= Mike McPhaden =

Mike McPhaden (born February 9, 1972) is a Canadian actor, playwright and television writer and producer, most noted for his work on the television series Corner Gas Animated and Jann.

==Theatre career==
Originally from Winnipeg, Manitoba, he began his career doing sketch and improvisational comedy with the Higher Than the Ground comedy troupe, and began to have stage acting roles in the late 1990s, later branching out into writing with his stage play Poochwater premiering at the 2000 SummerWorks theatre festival. The play was inspired in part by rummaging through his grandfather's possessions after the older man's death, and discovering a stash of old electronics textbooks from his grandfather's service as a radio operator during World War II. He returned to SummerWorks the following year both with his own play, Flight 198, and as an actor in Shawne McKeown and Marilo Nuez's play North East Side Story.

After Poochwater received a followup staging at Theatre Passe Muraille in 2002, McPhaden won two Dora Mavor Moore awards in 2003, for Outstanding New Play, Independent Theatre and Best Leading Actor, Independent Theatre. The play received another follow-up production at Passe Muraille in 2005 due to its popularity.

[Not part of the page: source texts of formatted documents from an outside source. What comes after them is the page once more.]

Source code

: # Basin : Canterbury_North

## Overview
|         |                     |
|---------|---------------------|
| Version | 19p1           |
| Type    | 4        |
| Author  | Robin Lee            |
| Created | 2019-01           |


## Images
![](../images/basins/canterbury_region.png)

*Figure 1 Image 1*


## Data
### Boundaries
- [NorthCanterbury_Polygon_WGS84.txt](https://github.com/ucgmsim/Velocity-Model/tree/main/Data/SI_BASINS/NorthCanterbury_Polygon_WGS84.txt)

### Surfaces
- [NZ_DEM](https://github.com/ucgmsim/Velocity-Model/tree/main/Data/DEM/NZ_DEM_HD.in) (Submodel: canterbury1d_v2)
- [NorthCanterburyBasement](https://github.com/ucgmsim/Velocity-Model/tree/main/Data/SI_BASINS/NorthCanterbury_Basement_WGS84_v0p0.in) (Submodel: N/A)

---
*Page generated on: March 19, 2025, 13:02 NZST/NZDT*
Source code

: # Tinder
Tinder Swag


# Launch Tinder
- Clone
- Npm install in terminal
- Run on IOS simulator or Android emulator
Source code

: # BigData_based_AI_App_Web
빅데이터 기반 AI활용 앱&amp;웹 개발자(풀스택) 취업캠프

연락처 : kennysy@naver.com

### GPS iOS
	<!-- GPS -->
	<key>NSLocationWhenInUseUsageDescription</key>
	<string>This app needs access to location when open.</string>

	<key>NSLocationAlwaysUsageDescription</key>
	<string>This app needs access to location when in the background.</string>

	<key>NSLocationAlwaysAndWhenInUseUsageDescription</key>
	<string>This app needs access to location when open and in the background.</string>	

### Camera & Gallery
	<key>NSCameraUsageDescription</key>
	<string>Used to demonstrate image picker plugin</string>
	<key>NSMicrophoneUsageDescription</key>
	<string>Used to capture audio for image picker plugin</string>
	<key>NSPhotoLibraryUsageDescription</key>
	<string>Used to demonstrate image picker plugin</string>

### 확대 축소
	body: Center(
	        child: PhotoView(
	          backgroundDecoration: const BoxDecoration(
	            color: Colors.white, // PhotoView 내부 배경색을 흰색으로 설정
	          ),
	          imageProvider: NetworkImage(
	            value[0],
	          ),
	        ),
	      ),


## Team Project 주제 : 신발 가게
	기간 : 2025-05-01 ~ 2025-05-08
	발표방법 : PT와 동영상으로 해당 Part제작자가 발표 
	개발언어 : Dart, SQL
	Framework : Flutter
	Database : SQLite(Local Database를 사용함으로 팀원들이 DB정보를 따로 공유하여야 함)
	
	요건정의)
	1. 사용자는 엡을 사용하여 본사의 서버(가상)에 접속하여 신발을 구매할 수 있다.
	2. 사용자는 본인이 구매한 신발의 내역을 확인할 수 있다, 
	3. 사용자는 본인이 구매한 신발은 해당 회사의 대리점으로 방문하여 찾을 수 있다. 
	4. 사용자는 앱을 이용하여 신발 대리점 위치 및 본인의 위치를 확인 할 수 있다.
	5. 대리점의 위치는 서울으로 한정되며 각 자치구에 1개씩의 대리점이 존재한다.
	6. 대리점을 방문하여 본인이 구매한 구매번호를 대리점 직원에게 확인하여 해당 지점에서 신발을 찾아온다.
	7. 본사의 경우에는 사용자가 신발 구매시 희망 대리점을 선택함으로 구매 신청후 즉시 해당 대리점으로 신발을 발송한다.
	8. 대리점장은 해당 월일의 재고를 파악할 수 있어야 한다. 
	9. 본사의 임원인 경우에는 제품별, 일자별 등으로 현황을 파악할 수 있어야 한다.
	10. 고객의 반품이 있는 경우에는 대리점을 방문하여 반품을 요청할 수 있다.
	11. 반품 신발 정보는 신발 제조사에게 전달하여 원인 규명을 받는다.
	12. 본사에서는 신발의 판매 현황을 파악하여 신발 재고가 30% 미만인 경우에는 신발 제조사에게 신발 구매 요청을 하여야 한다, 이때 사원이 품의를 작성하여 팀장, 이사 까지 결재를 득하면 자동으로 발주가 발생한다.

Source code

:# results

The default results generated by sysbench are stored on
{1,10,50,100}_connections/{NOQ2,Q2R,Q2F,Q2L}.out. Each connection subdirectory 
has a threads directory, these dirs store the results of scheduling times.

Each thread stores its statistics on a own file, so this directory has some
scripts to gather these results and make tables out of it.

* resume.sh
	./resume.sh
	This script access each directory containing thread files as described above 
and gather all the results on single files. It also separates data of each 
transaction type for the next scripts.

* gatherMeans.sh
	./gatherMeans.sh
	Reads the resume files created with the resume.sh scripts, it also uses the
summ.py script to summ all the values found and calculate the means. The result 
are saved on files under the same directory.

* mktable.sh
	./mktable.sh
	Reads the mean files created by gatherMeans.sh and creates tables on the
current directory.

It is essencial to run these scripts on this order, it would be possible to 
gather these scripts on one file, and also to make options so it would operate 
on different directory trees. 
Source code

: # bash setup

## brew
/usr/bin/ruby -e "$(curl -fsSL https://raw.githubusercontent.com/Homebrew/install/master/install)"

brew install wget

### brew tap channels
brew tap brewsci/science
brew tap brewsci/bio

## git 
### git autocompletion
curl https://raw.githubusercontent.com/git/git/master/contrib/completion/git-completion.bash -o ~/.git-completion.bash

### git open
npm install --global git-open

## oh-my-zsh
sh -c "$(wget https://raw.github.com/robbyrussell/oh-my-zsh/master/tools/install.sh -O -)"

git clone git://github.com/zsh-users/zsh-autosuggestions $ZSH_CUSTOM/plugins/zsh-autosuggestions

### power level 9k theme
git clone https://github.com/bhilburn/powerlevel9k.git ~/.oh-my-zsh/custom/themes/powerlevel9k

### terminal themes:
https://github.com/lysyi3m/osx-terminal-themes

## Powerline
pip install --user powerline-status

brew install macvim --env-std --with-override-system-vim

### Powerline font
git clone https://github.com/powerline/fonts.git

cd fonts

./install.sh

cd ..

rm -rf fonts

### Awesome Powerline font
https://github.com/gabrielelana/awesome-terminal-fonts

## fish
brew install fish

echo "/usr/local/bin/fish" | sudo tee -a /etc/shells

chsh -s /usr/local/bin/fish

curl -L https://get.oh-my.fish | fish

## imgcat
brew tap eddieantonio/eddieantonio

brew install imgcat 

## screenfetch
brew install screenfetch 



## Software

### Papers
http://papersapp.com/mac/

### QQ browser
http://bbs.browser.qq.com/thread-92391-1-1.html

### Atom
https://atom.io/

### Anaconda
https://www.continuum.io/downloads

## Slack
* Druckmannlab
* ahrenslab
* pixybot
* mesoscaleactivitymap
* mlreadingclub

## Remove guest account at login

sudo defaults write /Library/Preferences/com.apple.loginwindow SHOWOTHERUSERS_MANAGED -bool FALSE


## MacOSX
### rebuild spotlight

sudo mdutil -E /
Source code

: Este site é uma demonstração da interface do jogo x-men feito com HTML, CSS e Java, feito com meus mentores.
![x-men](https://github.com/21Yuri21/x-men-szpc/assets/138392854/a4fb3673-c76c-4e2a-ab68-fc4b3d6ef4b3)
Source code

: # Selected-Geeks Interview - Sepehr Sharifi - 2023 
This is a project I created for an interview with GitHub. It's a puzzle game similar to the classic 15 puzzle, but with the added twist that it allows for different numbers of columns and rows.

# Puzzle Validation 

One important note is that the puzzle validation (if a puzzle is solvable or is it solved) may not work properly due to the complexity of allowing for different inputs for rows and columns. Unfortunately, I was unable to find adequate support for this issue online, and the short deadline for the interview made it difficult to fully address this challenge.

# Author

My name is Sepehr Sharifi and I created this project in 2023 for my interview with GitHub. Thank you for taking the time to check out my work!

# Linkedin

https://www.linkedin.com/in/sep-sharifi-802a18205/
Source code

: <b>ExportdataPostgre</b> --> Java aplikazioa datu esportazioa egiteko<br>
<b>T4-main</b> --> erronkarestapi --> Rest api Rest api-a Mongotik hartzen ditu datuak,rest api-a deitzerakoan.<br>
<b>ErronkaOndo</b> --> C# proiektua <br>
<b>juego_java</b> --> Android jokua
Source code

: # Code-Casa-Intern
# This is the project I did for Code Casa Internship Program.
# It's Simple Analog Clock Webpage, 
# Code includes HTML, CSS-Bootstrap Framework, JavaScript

He also received a nomination for Best Original Play, General Theatre in 2007 for Noble Parasites, and a second nomination in the independent theatre category in 2009 for The Gladstone Variations, a collaboration with Brendan Gall, Rick Roberts and Julie Tepperman.

==Television work==
After noting as early as 2005 that his Dora award for writing Poochwater had opened far more professional doors for him than his award for acting in it did, he enrolled in the television writing program at the Canadian Film Centre in the 2006-07 cohort, and had his first television writing credits on the series Taste Buds. He is now associated principally with television writing and production, although he has continued to appear in occasional guest acting roles.

As a television writer he was a Canadian Comedy Award nominee for Best Writing in a Television Series at the 12th Canadian Comedy Awards for his work on the writing team for Men with Brooms, a WGC Screenwriting Award nominee in 2018 for Bruno & Boots: This Can’t Be Happening at Macdonald Hall and in 2020 for Jann, and a Canadian Screen Award nominee as a producer of Jann at the 10th Canadian Screen Awards in 2022.

==Personal life==
He is married to actress Christine Horne.